Looking at the breach notices that North Dakota publishes results in a substantially higher count of 38, but those include breaches that happened out-of-state that impacted North Dakotans.
That makes sense. It’s not that North Dakota is somehow super adept to protect information systems, it’s the least populous US state. However, as with other states, North Dakota has breach notification laws. It also committed $15 million to cybersecurity safeguards in 2022.
#2 Best State For Data Breaches: South Dakota
Total Breaches Per PrivacyRights.org Database: 13
2022 Breaches in Healthcare, per HMS OCR: 3
2022 Breaches Per Registered Healthcare Entity: 0.00116
2022 Breaches Per State Govt Database: N/A
Current State Govt Investment in Cybersecurity: N/A
South Dakota is the second least-breached state according to the PrivacyRights.org list with a total of 13 recorded breaches, but none occurring in 2019. The #2 spot on the CMS OCR database is Idaho, but South Dakota accounted for three HIPAA breaches in 2022. South Dakota is home to 27,236 businesses with 2,587 in health and human services.

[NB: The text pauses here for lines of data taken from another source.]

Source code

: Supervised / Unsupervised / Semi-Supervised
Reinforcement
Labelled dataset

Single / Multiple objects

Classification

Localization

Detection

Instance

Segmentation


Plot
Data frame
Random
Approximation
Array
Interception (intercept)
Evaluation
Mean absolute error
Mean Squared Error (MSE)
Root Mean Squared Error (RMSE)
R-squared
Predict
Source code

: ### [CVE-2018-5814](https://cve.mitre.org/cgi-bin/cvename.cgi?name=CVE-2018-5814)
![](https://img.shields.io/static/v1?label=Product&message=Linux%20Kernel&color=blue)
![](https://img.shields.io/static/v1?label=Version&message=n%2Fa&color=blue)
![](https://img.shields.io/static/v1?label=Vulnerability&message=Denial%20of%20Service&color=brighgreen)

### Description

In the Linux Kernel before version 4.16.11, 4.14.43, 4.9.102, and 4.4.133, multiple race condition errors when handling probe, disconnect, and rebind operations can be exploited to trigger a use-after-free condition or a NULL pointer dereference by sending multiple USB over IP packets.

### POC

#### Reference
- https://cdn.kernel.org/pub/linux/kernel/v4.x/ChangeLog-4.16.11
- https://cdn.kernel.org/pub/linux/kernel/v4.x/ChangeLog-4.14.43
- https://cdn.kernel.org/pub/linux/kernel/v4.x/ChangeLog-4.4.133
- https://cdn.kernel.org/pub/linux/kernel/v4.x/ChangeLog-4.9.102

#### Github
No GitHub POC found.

Again, the low numbers are explained not by measures designed to protect, but by low technology-facilitated commercial density. South Dakota’s strikingly gaudy website only posts a how-to to address identity theft. South Dakota has breach notification laws, but they’re relatively new.

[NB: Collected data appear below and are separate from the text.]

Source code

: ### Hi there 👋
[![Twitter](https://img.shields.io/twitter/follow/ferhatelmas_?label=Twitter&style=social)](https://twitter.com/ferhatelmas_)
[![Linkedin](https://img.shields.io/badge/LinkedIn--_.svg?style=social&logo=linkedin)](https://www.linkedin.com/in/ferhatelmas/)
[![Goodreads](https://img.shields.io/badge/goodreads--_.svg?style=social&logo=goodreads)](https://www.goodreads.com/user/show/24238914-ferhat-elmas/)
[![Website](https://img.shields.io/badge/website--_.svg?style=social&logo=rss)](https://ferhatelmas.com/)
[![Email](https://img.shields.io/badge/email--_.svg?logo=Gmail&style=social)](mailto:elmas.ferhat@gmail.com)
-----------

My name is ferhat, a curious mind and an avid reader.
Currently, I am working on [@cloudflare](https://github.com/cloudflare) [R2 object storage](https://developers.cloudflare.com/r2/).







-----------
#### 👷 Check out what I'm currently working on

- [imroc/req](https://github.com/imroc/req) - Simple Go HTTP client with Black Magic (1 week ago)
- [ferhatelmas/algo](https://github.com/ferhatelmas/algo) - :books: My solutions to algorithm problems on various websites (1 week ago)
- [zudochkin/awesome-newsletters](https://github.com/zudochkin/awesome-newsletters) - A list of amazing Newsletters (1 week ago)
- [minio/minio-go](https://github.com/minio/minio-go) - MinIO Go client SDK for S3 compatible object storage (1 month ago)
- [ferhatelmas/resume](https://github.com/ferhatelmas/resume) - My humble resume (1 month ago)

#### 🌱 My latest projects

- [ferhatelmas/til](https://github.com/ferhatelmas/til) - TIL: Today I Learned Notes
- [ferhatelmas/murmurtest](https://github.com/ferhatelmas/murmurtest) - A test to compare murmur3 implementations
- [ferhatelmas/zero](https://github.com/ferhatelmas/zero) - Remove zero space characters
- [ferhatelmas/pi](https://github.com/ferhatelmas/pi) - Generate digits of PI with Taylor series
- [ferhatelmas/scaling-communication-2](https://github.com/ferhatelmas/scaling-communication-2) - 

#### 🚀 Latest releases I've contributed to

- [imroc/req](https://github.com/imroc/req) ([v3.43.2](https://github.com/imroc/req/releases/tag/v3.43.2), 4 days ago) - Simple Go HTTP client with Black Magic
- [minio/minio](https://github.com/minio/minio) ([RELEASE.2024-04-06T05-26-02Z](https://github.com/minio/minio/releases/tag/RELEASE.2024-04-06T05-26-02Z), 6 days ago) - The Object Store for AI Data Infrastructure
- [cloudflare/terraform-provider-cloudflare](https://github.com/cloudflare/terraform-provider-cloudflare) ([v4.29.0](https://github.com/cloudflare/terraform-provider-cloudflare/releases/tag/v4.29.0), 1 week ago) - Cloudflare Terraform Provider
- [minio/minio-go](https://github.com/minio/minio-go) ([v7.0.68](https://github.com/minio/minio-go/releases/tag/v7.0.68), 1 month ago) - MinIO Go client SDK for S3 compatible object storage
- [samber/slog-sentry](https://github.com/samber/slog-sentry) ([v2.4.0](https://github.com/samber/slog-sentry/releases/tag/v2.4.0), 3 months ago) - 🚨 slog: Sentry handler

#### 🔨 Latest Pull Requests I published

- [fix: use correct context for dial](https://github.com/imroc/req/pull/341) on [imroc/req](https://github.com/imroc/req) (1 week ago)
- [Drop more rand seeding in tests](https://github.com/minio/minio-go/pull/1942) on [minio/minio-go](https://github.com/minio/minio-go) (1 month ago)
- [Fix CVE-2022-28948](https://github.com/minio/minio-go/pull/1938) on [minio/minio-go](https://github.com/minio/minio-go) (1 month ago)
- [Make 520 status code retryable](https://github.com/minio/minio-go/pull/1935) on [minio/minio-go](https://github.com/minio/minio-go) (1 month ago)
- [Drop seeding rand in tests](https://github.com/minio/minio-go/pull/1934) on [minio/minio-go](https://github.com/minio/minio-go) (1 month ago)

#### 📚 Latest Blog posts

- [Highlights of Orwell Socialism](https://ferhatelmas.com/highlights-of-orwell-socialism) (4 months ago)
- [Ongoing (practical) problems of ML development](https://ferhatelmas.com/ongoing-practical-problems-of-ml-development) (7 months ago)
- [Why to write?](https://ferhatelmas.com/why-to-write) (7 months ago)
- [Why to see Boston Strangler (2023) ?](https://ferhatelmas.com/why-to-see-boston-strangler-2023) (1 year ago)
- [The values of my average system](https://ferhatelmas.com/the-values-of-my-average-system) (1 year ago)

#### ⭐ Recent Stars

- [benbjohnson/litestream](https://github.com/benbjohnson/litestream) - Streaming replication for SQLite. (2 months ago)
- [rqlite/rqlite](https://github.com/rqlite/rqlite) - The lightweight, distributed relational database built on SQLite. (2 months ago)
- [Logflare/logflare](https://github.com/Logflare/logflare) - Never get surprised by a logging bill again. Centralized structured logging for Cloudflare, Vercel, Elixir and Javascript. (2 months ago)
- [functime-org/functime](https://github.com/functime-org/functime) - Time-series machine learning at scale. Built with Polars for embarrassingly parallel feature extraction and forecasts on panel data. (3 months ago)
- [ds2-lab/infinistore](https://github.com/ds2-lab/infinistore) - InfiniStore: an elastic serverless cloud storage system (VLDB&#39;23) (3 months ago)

#3 Best State For Data Breaches: Wyoming
Total Breaches Per PrivacyRights.org Database: 15
2022 Breaches in Healthcare, per HMS OCR: 1
2022 Breaches Per Registered Healthcare Entity: 0.000492
2022 Breaches Per State Govt Database: N/A
Current State Govt Investment in Cybersecurity: $7.2 Million
Wyoming rounds out the list for the third least-breached state according to the PrivacyRights.org list with a total of 15 recorded breaches and one occurring in 2019. The #3 spot on the CMS OCR database is Vermont, but Wyoming accounted for one HIPAA breach in 2022. Wyoming is home to 21,770 businesses with 2,033 in health and human services.
As with other states on the list of least-breached states, this can almost entirely be explained by technology-facilitated commercial density. Wyoming has data breach reporting laws but does not make the list of reported breaches publicly available. Wyoming committed $7.2 million to cybersecurity spending in 2022.